I just generated an image over the api and the image quality is really bad (compared to low on bad days) although I set it to high and got charged for high (6208 Tokens Output):
quality: high
size: 1536x1024
text input: 105t
output: 6,208t
Please, if you don’t have the computational capacity for high renderings at any given moment (which is totally understandable with your growth rate), tell us with an error message and or status code, so we don’t spend 0.25 USD on a low quality image which is not usable.
On top of that if I use that in a batch environment, I would need another AI on top to judge the output result every time to see if it’s garbage (like this one) or is actually usable.
That’s not really efficient from any perspective.
Ultra-realistic 16:9 cinematic bright midday shot of Expo City Dubai, alive with innovation and movement. A young family explores under the towering, artistic shade of Al Wasl Dome, while behind them, autonomous shuttles glide past smart pavilions with dynamic facades. Children interact with touchscreen displays near kinetic art, and multicultural groups walk beneath digital signage welcoming the world.
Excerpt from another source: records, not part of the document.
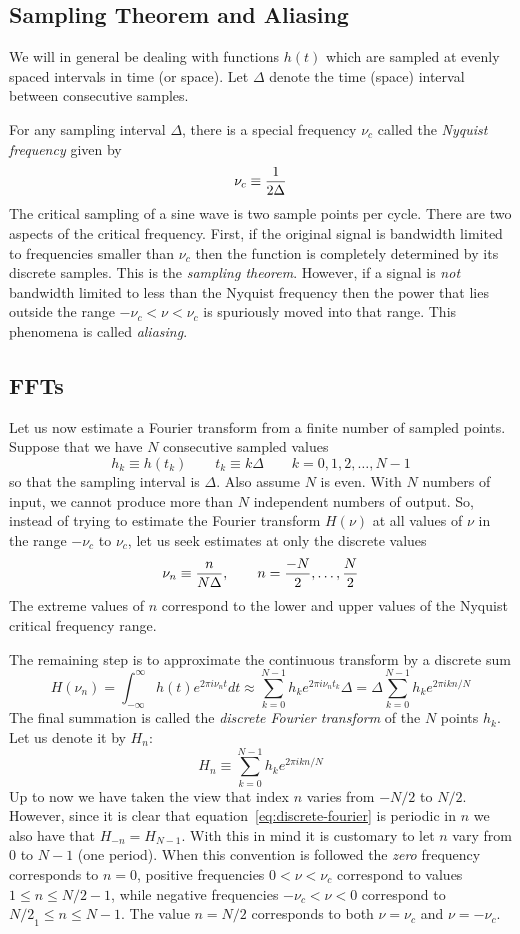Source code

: \documentclass{article}
\newcommand{\be}{\begin{equation}}
\newcommand{\ee}{\end{equation}}
\newcommand{\infint}{\int_{-\infty}^{\infty}}
\begin{document}
\subsection*{Sampling Theorem and Aliasing}

We will in general be dealing with functions $h(t)$ which are sampled
at evenly spaced intervals in time (or space). Let $\Delta$ denote the 
time (space) interval between consecutive samples.

For any sampling interval $\Delta$, there is a special frequency
$\nu_c$ called the {\it Nyquist frequency} given by 
\[
\nu_c\equiv{1\over 2\Delta}
\]
The critical sampling of a sine wave is two sample points per
cycle. There are two aspects of the critical frequency. First, if the
original signal is bandwidth limited to frequencies smaller than
$\nu_c$ then the function is completely determined by its discrete
samples. This is the {\it sampling theorem}. However, if a signal is
{\it not} bandwidth limited to less than the Nyquist frequency then
the power that lies outside the range $-\nu_c<\nu<\nu_c$ is spuriously
moved into that range. This phenomena is called {\it aliasing}. 

\subsection*{FFTs}

Let us now estimate a Fourier transform from a finite number of sampled points.
Suppose that we have $N$ consecutive sampled values
\[
h_k\equiv h(t_k) \qquad t_k\equiv k\Delta \qquad k=0,1,2,\ldots,N-1 
\]
so that the sampling interval is $\Delta$. Also assume $N$ is even. With $N$ 
numbers of input, we cannot produce more than $N$ independent numbers of 
output. So, instead of trying to estimate the Fourier transform $H(\nu)$ at 
all values of $\nu$ in the range $-\nu_c$ to $\nu_c$, let us seek estimates 
at only the discrete values
\[
\nu_n\equiv{n\over N\Delta},\qquad n={-N\over 2},\ldots,{N\over 2} 
\]
The extreme values of $n$ correspond to the lower and upper values of the 
Nyquist critical frequency range. 

The remaining step is to approximate the continuous transform by a discrete 
sum
\[
H(\nu_n)=\infint h(t)e^{2\pi i \nu_nt}dt\approx \sum_{k=0}^{N-1}h_ke^{2\pi i\nu_nt_k}\Delta=\Delta\sum_{k=0}^{N-1}h_k e^{2\pi ikn/N}
\]
The final summation is called the {\it discrete Fourier transform} of the $N$ 
points $h_k$. Let us denote it by $H_n$:
\be
H_n\equiv\sum_{k=0}^{N-1}h_k e^{2\pi ikn/N}
\label{eq:discrete-fourier}
\ee
Up to now we have taken the view that index $n$ varies from $-N/2$ to $N/2$. 
However, since it is clear that equation~\ref{eq:discrete-fourier} is 
periodic in $n$ we also have that $H_{-n}=H_{N-1}$. With this in mind it is 
customary to let $n$ vary from $0$ to $N-1$ (one period). When this convention
is followed the {\it zero} frequency corresponds to $n=0$, positive 
frequencies $0<\nu<\nu_c$ correspond to values $1\le n\le {N/2}-1$, while
negative frequencies $-\nu_c<\nu<0$ correspond to ${N/2}_1\le n \le N-1$. The
value $n={N/2}$ corresponds to both $\nu=\nu_c$ and $\nu=-\nu_c$.
\end{document}
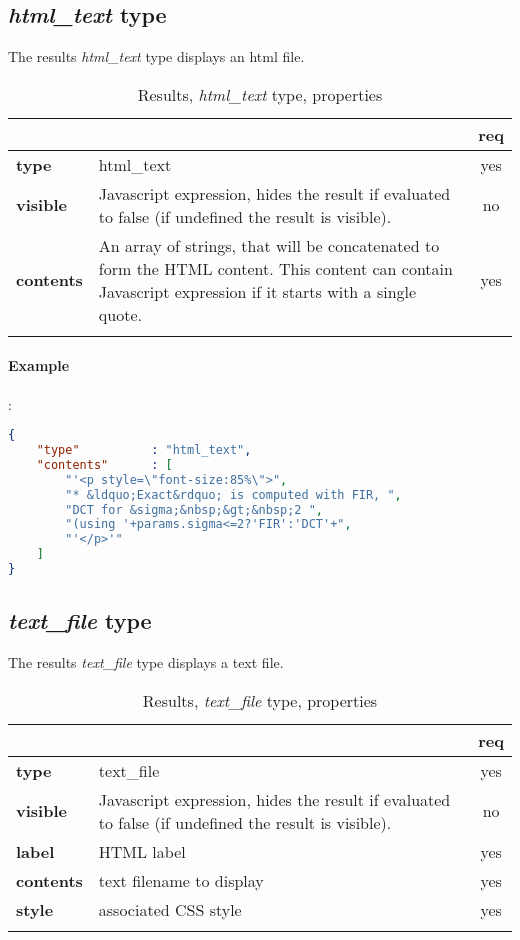 \subsection{ \emph{html\_text} type}

The results \emph{html\_text} type displays an html file.

\begin{longtable}{|>{\bf}L{\linewidth}|L{\linewidth}|c|}
\hline
{}     &  & {\bf req} \tabularnewline 
\hline \hline
 type      & html\_text  & yes \\ \hline
 visible    & Javascript expression, hides the result if
              evaluated to false (if undefined the result is visible).& no \\ \hline
 contents  & An array of strings, that will be concatenated to form the HTML 
             content. This content can contain Javascript expression if it starts
            with a single quote. & yes \\ \hline
\caption{Results, \emph{html\_text} type, properties}
\end{longtable}

\paragraph{Example}:\\
\begin{lstlisting}[language=json,firstnumber=1]
{ 
    "type"          : "html_text", 
    "contents"      : [
        "'<p style=\"font-size:85%\">",
        "* &ldquo;Exact&rdquo; is computed with FIR, ",
        "DCT for &sigma;&nbsp;&gt;&nbsp;2 ",
        "(using '+params.sigma<=2?'FIR':'DCT'+",
        "'</p>'" 
    ] 
}
\end{lstlisting}


\subsection{ \emph{text\_file} type}

The results \emph{text\_file} type displays a text file.

\begin{longtable}{|>{\bf}L{\linewidth}|L{\linewidth}|c|}
\hline
{}     &  & {\bf req} \tabularnewline 
\hline \hline
 type      & text\_file  & yes \\ \hline
 visible    & Javascript expression, hides the result if
              evaluated to false (if undefined the result is visible).& no \\ \hline
 label     & HTML label & yes \\ \hline
 contents  & text filename to display & yes \\ \hline
 style     & associated CSS style & yes \\ \hline
\caption{Results, \emph{text\_file} type, properties}
\end{longtable}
Everything gleams with purpose and progress—Expo City as the beating heart of Dubai’s sustainable, experiential future.
And this was the complete result (just zoomed in on the details before):
Don’t get me wrong, I know the Image Generation from OpenAI ist the best out there, it just seems that under high load the results “vary” a bit too much on the lower side.
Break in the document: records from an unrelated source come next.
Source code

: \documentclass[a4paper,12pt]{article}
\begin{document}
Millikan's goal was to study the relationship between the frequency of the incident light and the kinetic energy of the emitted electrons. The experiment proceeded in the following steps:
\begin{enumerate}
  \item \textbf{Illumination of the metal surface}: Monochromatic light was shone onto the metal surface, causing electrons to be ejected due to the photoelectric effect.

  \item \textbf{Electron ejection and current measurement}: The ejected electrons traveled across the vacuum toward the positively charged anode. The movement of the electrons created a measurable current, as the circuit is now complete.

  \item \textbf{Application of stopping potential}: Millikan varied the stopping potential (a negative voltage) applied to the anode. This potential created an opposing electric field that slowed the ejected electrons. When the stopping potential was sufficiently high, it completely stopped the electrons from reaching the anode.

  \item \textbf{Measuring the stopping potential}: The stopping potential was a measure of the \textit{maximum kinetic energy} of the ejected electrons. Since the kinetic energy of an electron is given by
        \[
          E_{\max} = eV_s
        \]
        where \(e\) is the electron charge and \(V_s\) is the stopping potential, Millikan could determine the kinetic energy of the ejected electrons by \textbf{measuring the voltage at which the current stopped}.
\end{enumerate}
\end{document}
At this price point I would expect a high quality result if I request and pay for it or get a 503 / 429.
I’ll try to remember to bring it up at the next meeting with OpenAI.
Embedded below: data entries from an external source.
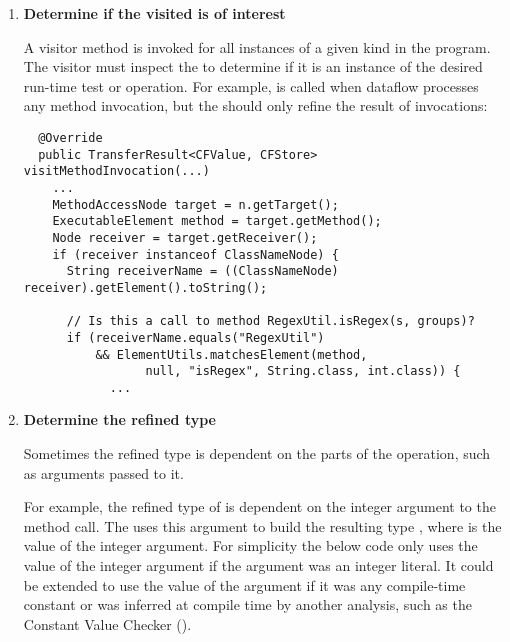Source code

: \begin{enumerate}
\item \textbf{Determine if the visited  is of
    interest}

A visitor method is invoked for all
instances of a given  kind in the
program.
The visitor must inspect the
 to determine if it is an
instance of the desired run-time test or operation.  For example,
 is called when dataflow processes any method
invocation, but the  should only refine
the result of  invocations:

\begin{smaller}
\begin{Verbatim}
  @Override
  public TransferResult<CFValue, CFStore> visitMethodInvocation(...)
    ...
    MethodAccessNode target = n.getTarget();
    ExecutableElement method = target.getMethod();
    Node receiver = target.getReceiver();
    if (receiver instanceof ClassNameNode) {
      String receiverName = ((ClassNameNode) receiver).getElement().toString();

      // Is this a call to method RegexUtil.isRegex(s, groups)?
      if (receiverName.equals("RegexUtil")
          && ElementUtils.matchesElement(method,
                 null, "isRegex", String.class, int.class)) {
            ...
\end{Verbatim}
\end{smaller}

\item \textbf{Determine the refined type}

Sometimes the refined type is dependent on the parts of the operation,
such as arguments passed to it.

For example, the refined type of  is dependent on the
integer argument to the method call. The 
uses this argument to build the resulting type , where 
is the value of the integer argument.  For simplicity the below code only uses
the value of the integer argument if the argument was an integer literal.  It
could be extended to use the value of the argument if it was any compile-time
constant or was inferred at compile time by another analysis, such as the
Constant Value Checker ().


\end{enumerate}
BTW, for anyone listening, the forum Regulars have meetings with OpenAI too occasionally. Great reason to become a TL3 member here. Best way to achieve it? Helping others and keeping the mods’ job easy!
Seriously, though, thanks for passing it on. Squeaky wheels get the grease!
ETA: All that said, that prompt may be a bit too “thin” for gpt-image-1? Try playing with slightly longer prompts. Input tokens aren’t as expensive and sometimes they help.
That would be great, if you could make them aware of this issue - that’s all I wanted to achieve with this post.
I can tell you from over 5000 rendered images that the prompt’s style and length works great normally and that it’s just the render quality from time to time.
And from a technical point of view it makes sense because it’s not the elements or objects in the picture which are a problem it’s just the render quality of the details (faces, background etc.) and it looks like those results which you get from the lower quality settings.
I have a feeling theres some A/B testing going on or quality throttling. eg. we make a request and pay for a high quality image, but some other enterprise customer is hogging the compute, so they take our money and just hand us a low quality dud instead of having a long response time or timing out while waiting for compute
The twisting and contorting of faces at medium but recognizable scale is a real issue with gpt-4o image 1 gen whatever.
The balance of features and requirements should be judged against other models that are known for representing the style of depiction needed. If you don’t know what that would be, you can go exploring the random generations of various providers at https://lmarena.ai/
I re-prompt the concept so it has representable details to offer it up to a provider. Readily making people facing all directions is to its advantage:
A bright midday photograph taken at Expo City Dubai. A young family in the foreground explores the pavilion under the towering, artistic shade of Al Wasl Dome, while behind them, autonomous shuttles glide past smart pavilions with dynamic facades. The background portrays children interacting with touchscreen displays near kinetic art, or multicultural groups walking beneath digital signage which welcomes the world. Everything is detailed in the photo, with modern purpose and progress.